Stiction measurements outside that range indicate the forks may not be aligned, the linkage system needs greasing or the shock has a poorly installed seal causing high drag.

 

Dyno damping force measurement

Shock absorber damping force measurements are composed of two elements: hydraulic damping from the shock circuits and drag from the shock seals. Dyno tests typically subtract the zero velocity seal stiction from the measured shaft force to highlight the hydraulic damping force produced by the shock.

 

However, the static stiction dyno correction does not account for pressure activated seals which increase the seal drag by 20 lbf when operated at high pressure as shown by the above ValvingLogic data. That creates a 20 lbf difference between the true hydraulic damping force of the shock and the combined damping plus seal drag measured in dyno testing.

 

Shock damping coefficient

Seal drag dominates the low speed damping force and suspension response for small motions around race sag.
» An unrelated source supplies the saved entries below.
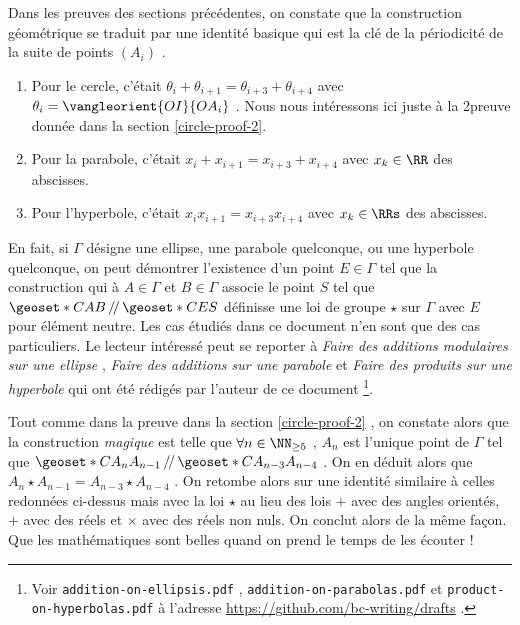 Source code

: Dans les preuves des sections précédentes, on constate que la construction géométrique se traduit par une identité basique qui est la clé de la périodicité de la suite de points $\left( A_i \right)$ . 
\begin{enumerate}
	\item Pour le cercle, c'était $\theta_i + \theta_{i+1} = \theta_{i+3} + \theta_{i+4}$ avec $\theta_i = \vangleorient{OI}{OA_i}$ . Nous nous intéressons ici juste à la 2\ieme preuve donnée dans la section \ref{circle-proof-2}. 

	\item Pour la parabole, c'était $x_i + x_{i+1} = x_{i+3} + x_{i+4}$ avec $x_k \in \RR$ des abscisses. 

	\item Pour l'hyperbole, c'était  $x_i x_{i+1} = x_{i+3} x_{i+4}$ avec $x_k \in \RRs$ des abscisses.
\end{enumerate}


\medskip


En fait, si $\Gamma$ désigne une ellipse, une parabole quelconque, ou une hyperbole quelconque, on peut démontrer l'existence d'un point $E \in \Gamma$ tel que la construction qui à $A \in \Gamma$ et $B \in \Gamma$ associe le point $S$ tel que $\geoset*{C}{AB} \,/\!/\, \geoset*{C}{ES}$ définisse une loi de groupe $\star$ sur $\Gamma$ avec $E$ pour élément neutre. 
Les cas étudiés dans ce document n'en sont que des cas particuliers. 
Le lecteur intéressé peut se reporter à  
\emph{\og Faire des additions modulaires sur une ellipse \fg} ,
\emph{\og Faire des additions sur une parabole \fg} 
et
\emph{\og Faire des produits sur une hyperbole \fg}
qui ont été rédigés par l'auteur de ce document
\footnote{
	Voir \texttt{addition-on-ellipsis.pdf} , \texttt{addition-on-parabolas.pdf}  et \texttt{product-on-hyperbolas.pdf}  à l'adresse \url{https://github.com/bc-writing/drafts} .
}.


\medskip


Tout comme dans la preuve dans la section \ref{circle-proof-2} , on constate alors que la construction \emph{\og magique \fg} est telle que $\forall n \in \NN_{\geq 5}$ , $A_{n}$ est l'unique point de $\Gamma$ tel que $\geoset*{C}{A_{n} A_{n-1}} \,/\!/\, \geoset*{C}{A_{n-3} A_{n-4}}$ . On en déduit alors que $A_{n} \star A_{n-1} = A_{n-3} \star A_{n-4}$ . On retombe alors sur une identité similaire à celles redonnées ci-dessus mais avec la loi $\star$ au lieu des lois $+$ avec des angles orientés, $+$ avec des réels et $\times$ avec des réels non nuls. On conclut alors de la même façon. Que les mathématiques sont belles quand on prend le temps de les écouter !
Shim ReStackor damping force calculations include seal drag for that reason. The effect of seal drag on low speed damping is easily seen in plots of the shock absorber damping coefficient. As shaft velocities approach zero the damping coefficient goes to infinity due to the definition of damping coefficients as damping force/shaft velocity.

 

The seal drag force can be removed from Shim ReStackor calculations using the “Offset” input parameter. The Offset input is added to the computed damping force.

Adding a negative offset adjusts the computed damping force to produce zero damping force at zero shaft velocity. This is the same process dyno tests use to correct the measured damping force for seal drag. However, the correction does not correct for dynamic seal drag as mentions above.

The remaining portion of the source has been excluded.